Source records
<<<<

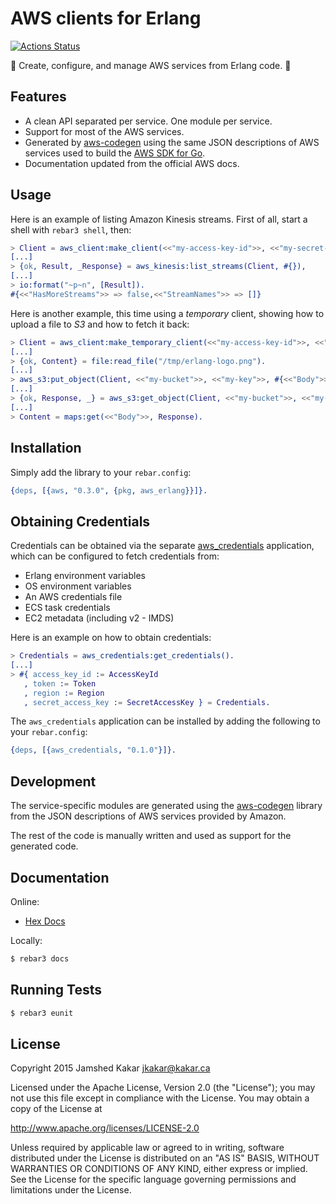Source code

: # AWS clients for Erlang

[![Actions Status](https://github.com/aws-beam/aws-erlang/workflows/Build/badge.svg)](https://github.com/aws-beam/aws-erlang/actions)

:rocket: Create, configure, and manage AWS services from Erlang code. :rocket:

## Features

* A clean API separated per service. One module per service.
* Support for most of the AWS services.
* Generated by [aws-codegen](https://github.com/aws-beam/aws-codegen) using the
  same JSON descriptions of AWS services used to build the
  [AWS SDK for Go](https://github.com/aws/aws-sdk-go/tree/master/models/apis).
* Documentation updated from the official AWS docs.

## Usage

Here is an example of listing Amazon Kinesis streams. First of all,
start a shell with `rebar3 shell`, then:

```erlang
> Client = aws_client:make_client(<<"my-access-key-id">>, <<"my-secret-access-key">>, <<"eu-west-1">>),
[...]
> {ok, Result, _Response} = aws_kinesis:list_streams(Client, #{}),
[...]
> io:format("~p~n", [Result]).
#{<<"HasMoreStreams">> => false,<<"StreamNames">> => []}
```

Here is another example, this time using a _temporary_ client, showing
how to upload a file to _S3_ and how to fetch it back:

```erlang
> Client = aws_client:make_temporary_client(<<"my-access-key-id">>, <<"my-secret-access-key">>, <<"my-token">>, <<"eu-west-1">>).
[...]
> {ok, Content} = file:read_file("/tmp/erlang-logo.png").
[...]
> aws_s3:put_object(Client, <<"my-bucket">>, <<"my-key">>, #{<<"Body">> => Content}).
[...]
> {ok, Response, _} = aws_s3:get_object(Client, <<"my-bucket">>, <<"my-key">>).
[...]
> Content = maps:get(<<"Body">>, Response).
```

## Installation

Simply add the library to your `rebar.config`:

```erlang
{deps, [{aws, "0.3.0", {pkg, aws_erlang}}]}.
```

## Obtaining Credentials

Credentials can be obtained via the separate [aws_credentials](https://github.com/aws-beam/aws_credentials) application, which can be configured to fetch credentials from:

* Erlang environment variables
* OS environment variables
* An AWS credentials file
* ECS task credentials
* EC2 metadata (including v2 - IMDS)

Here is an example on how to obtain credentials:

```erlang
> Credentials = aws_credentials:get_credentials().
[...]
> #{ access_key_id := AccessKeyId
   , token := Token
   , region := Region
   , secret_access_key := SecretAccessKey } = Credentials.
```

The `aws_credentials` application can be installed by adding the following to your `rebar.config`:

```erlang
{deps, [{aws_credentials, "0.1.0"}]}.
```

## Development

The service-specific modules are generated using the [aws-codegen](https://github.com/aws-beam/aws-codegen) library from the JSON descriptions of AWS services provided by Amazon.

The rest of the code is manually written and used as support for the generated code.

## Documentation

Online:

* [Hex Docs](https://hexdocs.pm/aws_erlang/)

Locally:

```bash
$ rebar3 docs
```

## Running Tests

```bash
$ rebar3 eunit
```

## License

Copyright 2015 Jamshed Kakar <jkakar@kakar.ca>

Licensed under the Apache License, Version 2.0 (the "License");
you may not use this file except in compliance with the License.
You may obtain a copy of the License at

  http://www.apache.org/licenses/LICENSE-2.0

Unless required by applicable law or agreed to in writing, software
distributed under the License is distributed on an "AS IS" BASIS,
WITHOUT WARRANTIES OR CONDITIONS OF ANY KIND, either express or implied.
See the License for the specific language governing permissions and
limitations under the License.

>>>>

*Your task*. The finished copy should match the data above word for word and contain no pictures.

*Finished task*.
Source code

: # AWS clients for Erlang

[![Actions Status](https://github.com/aws-beam/aws-erlang/workflows/Build/badge.svg)](https://github.com/aws-beam/aws-erlang/actions)

:rocket: Create, configure, and manage AWS services from Erlang code. :rocket:

## Features

* A clean API separated per service. One module per service.
* Support for most of the AWS services.
* Generated by [aws-codegen](https://github.com/aws-beam/aws-codegen) using the
  same JSON descriptions of AWS services used to build the
  [AWS SDK for Go](https://github.com/aws/aws-sdk-go/tree/master/models/apis).
* Documentation updated from the official AWS docs.

## Usage

Here is an example of listing Amazon Kinesis streams. First of all,
start a shell with `rebar3 shell`, then:

```erlang
> Client = aws_client:make_client(<<"my-access-key-id">>, <<"my-secret-access-key">>, <<"eu-west-1">>),
[...]
> {ok, Result, _Response} = aws_kinesis:list_streams(Client, #{}),
[...]
> io:format("~p~n", [Result]).
#{<<"HasMoreStreams">> => false,<<"StreamNames">> => []}
```

Here is another example, this time using a _temporary_ client, showing
how to upload a file to _S3_ and how to fetch it back:

```erlang
> Client = aws_client:make_temporary_client(<<"my-access-key-id">>, <<"my-secret-access-key">>, <<"my-token">>, <<"eu-west-1">>).
[...]
> {ok, Content} = file:read_file("/tmp/erlang-logo.png").
[...]
> aws_s3:put_object(Client, <<"my-bucket">>, <<"my-key">>, #{<<"Body">> => Content}).
[...]
> {ok, Response, _} = aws_s3:get_object(Client, <<"my-bucket">>, <<"my-key">>).
[...]
> Content = maps:get(<<"Body">>, Response).
```

## Installation

Simply add the library to your `rebar.config`:

```erlang
{deps, [{aws, "0.3.0", {pkg, aws_erlang}}]}.
```

## Obtaining Credentials

Credentials can be obtained via the separate [aws_credentials](https://github.com/aws-beam/aws_credentials) application, which can be configured to fetch credentials from:

* Erlang environment variables
* OS environment variables
* An AWS credentials file
* ECS task credentials
* EC2 metadata (including v2 - IMDS)

Here is an example on how to obtain credentials:

```erlang
> Credentials = aws_credentials:get_credentials().
[...]
> #{ access_key_id := AccessKeyId
   , token := Token
   , region := Region
   , secret_access_key := SecretAccessKey } = Credentials.
```

The `aws_credentials` application can be installed by adding the following to your `rebar.config`:

```erlang
{deps, [{aws_credentials, "0.1.0"}]}.
```

## Development

The service-specific modules are generated using the [aws-codegen](https://github.com/aws-beam/aws-codegen) library from the JSON descriptions of AWS services provided by Amazon.

The rest of the code is manually written and used as support for the generated code.

## Documentation

Online:

* [Hex Docs](https://hexdocs.pm/aws_erlang/)

Locally:

```bash
$ rebar3 docs
```

## Running Tests

```bash
$ rebar3 eunit
```

## License

Copyright 2015 Jamshed Kakar <jkakar@kakar.ca>

Licensed under the Apache License, Version 2.0 (the "License");
you may not use this file except in compliance with the License.
You may obtain a copy of the License at

  http://www.apache.org/licenses/LICENSE-2.0

Unless required by applicable law or agreed to in writing, software
distributed under the License is distributed on an "AS IS" BASIS,
WITHOUT WARRANTIES OR CONDITIONS OF ANY KIND, either express or implied.
See the License for the specific language governing permissions and
limitations under the License.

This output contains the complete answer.